== Segment start ==
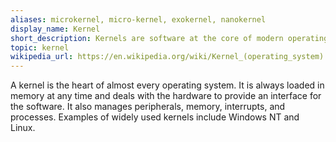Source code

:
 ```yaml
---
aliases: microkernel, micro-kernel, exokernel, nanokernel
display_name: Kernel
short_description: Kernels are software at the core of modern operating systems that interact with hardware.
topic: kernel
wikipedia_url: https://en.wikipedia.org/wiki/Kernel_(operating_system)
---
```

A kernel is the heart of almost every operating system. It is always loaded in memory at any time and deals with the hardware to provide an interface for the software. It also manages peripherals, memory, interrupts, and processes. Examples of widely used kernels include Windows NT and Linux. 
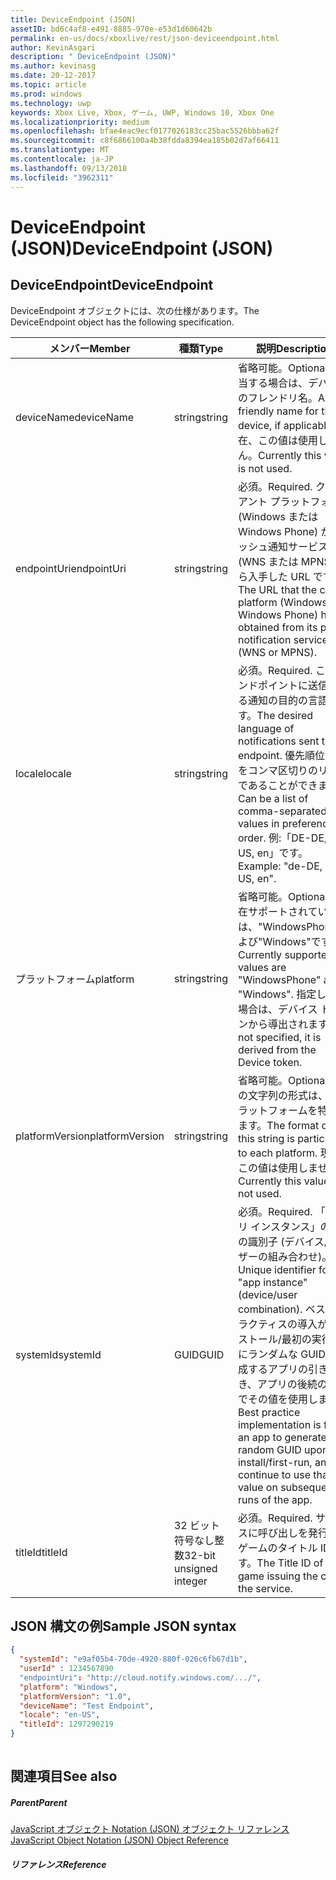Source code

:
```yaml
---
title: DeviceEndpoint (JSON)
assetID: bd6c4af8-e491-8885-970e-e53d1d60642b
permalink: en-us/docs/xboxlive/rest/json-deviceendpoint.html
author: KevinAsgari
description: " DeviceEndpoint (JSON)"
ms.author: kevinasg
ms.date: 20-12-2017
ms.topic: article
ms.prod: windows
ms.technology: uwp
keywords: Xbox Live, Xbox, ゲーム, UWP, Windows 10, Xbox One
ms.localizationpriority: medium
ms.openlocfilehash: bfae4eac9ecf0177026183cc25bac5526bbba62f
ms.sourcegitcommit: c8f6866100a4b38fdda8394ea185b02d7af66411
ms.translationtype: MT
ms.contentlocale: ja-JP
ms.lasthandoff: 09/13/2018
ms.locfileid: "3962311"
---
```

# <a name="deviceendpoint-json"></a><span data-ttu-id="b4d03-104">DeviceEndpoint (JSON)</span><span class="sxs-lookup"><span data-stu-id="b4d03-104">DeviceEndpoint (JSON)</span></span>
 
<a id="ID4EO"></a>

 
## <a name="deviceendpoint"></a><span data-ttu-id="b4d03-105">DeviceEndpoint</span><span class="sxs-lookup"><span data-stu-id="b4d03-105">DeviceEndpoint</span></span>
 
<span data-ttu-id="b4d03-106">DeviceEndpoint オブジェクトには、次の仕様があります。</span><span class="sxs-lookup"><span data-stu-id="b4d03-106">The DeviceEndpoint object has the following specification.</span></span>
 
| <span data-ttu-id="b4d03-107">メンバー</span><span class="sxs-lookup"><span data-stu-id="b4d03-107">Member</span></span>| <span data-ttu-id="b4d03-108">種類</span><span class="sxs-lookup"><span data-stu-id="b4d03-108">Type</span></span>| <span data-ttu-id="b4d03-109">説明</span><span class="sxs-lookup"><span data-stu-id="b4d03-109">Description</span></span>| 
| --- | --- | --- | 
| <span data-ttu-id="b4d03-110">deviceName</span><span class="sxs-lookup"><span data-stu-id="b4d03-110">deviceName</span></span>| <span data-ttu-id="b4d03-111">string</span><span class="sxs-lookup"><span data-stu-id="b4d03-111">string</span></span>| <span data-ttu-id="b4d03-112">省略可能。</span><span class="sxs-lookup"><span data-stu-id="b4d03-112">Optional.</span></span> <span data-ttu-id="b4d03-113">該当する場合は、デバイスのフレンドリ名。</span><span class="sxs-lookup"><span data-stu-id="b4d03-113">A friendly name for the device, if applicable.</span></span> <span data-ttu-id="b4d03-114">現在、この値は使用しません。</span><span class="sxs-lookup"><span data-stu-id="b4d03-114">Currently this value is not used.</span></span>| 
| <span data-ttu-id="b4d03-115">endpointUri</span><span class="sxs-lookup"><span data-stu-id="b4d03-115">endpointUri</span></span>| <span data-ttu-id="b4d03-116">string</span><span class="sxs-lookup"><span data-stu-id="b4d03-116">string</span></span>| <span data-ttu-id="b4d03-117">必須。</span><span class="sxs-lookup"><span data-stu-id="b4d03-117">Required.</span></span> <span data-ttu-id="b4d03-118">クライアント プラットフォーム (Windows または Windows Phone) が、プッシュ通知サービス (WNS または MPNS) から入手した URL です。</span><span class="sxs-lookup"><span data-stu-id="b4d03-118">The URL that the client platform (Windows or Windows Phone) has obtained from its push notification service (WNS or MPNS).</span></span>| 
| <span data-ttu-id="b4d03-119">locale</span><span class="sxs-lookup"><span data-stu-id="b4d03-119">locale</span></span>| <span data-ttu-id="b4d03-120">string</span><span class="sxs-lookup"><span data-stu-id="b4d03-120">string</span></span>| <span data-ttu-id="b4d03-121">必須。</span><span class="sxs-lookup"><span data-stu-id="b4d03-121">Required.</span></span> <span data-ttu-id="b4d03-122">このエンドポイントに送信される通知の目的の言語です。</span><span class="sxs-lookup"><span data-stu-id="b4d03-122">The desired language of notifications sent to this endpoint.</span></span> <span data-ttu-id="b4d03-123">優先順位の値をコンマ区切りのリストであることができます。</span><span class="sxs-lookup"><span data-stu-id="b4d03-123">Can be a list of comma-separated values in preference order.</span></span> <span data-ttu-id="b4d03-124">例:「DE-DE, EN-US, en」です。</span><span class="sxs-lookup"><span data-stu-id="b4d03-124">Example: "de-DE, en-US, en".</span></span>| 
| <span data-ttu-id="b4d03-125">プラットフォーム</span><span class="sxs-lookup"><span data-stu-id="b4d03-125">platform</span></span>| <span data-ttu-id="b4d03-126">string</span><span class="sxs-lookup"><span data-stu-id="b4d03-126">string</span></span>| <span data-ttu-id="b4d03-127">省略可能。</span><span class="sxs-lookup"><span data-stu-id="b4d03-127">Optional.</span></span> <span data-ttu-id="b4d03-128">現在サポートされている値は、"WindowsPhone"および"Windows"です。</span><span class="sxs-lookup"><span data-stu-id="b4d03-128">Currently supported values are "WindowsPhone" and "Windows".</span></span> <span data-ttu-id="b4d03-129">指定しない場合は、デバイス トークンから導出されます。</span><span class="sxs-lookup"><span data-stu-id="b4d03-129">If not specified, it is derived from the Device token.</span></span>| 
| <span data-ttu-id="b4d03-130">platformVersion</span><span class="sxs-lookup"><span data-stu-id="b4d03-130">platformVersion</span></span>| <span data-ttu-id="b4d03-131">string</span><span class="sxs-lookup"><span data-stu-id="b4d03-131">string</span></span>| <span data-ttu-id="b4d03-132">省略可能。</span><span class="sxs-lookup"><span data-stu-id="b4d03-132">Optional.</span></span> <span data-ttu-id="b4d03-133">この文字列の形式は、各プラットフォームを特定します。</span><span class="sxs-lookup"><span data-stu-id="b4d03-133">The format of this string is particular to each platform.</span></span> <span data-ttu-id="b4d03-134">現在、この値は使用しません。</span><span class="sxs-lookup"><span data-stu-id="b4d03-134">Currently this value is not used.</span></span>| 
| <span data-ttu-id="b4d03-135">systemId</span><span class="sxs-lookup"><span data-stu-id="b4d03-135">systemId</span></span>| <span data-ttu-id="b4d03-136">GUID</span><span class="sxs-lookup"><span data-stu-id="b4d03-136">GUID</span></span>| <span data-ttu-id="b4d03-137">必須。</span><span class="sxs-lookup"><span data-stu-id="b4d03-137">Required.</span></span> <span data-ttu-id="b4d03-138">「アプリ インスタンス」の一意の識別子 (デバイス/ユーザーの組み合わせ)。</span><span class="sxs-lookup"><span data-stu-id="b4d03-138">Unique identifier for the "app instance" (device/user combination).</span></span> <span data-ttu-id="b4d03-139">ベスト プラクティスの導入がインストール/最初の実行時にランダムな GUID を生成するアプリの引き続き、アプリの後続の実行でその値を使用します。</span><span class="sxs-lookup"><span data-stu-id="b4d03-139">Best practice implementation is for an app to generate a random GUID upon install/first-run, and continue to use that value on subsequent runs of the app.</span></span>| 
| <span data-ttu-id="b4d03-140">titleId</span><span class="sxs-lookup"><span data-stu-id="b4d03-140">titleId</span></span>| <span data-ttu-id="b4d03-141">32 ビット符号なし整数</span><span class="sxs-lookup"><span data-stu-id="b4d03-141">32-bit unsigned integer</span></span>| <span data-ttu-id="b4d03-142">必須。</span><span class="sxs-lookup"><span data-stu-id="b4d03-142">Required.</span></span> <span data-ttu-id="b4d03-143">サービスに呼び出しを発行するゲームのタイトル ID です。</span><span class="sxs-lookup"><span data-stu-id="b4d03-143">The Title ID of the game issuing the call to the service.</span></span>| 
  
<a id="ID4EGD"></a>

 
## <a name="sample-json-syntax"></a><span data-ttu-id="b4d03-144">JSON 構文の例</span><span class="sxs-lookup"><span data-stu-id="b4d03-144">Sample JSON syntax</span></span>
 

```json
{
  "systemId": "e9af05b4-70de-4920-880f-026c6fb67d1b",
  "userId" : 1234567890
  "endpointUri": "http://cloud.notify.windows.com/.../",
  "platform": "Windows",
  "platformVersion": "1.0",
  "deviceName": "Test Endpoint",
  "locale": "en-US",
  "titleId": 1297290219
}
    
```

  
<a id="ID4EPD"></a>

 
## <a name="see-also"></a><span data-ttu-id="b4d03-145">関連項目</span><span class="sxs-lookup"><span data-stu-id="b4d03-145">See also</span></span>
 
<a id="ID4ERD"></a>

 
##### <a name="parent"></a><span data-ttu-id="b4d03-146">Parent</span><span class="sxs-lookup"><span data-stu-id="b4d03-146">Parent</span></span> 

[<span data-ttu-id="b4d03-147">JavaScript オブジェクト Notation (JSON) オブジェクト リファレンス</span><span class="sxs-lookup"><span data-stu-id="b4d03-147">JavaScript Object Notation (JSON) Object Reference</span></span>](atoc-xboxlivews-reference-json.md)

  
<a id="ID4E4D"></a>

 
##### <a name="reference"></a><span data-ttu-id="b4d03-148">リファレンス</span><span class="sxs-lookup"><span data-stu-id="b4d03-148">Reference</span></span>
== Segment end ==
## YOUR GOAL
Determine how many of the lines above include the word "author", then give that number and nothing else.

## COMPLETED TASK
2